=== Exercise directions ===
Which lines below mention "startIndex"? Pick each one out.

=== Data provided ===

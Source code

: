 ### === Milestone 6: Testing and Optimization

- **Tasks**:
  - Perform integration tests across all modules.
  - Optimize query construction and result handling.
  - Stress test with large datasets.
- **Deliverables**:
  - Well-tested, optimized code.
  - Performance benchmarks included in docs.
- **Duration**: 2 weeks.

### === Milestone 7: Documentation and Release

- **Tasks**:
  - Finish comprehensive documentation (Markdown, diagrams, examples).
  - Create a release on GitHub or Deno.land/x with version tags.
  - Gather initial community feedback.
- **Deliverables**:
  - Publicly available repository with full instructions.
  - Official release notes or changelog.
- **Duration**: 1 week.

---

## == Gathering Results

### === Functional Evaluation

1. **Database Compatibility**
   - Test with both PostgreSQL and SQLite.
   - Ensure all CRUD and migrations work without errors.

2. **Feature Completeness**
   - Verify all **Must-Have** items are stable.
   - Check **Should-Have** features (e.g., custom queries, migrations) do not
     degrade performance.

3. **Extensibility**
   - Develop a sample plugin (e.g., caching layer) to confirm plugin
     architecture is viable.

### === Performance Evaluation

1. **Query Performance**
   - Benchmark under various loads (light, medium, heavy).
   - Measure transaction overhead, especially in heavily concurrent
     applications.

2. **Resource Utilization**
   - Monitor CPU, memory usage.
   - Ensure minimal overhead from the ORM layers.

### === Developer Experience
--
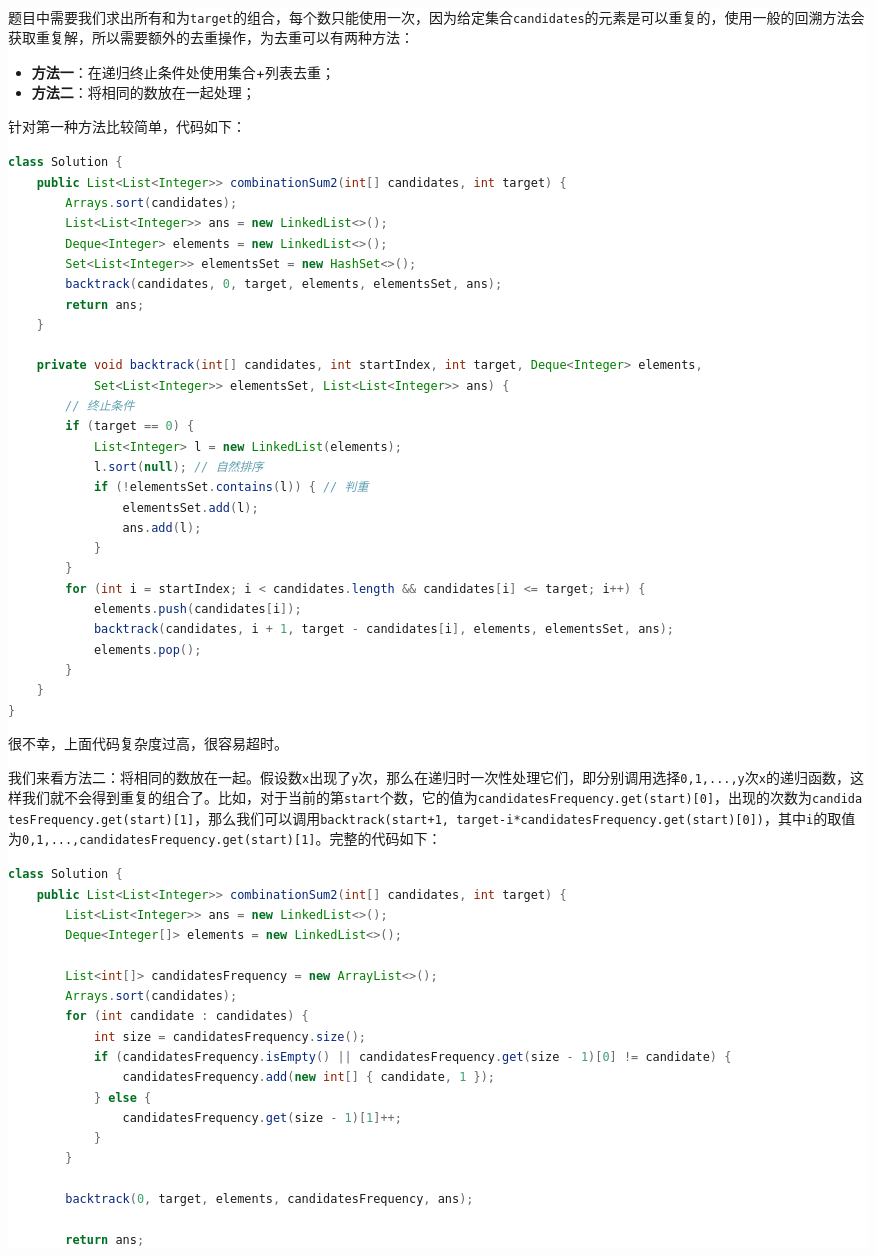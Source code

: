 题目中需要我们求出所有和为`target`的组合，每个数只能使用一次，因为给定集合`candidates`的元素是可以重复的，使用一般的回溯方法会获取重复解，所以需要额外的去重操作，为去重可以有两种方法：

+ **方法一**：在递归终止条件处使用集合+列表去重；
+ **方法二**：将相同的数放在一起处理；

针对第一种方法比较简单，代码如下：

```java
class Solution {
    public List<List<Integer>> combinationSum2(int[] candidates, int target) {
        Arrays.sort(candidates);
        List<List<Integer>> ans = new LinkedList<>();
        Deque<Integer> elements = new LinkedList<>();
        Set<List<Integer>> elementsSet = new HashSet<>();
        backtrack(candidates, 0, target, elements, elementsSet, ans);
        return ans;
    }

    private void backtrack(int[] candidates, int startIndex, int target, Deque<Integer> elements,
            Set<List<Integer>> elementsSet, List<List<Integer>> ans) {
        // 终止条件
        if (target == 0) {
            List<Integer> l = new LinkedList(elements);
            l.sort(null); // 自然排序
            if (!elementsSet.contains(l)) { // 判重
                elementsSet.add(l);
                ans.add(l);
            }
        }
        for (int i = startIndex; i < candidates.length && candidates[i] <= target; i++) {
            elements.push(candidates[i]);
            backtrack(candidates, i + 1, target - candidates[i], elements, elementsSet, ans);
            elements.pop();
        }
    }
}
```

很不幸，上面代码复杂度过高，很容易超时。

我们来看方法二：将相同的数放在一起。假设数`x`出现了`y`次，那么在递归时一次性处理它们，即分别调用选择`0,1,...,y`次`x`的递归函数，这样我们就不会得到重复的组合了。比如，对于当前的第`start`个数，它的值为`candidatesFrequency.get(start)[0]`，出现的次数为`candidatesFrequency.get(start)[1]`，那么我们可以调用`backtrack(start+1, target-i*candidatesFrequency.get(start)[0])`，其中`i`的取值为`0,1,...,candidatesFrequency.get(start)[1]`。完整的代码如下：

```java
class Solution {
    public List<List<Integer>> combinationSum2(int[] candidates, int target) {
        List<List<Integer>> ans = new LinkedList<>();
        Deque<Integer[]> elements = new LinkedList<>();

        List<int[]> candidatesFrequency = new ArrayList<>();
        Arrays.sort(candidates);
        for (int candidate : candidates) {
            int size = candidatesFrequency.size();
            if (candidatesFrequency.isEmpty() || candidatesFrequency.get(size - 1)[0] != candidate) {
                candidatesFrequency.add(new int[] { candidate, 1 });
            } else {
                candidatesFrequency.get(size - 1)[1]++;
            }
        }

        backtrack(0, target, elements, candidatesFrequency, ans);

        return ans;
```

=== Solution for this task ===
    private void backtrack(int[] candidates, int startIndex, int target, Deque<Integer> elements,
        for (int i = startIndex; i < candidates.length && candidates[i] <= target; i++) {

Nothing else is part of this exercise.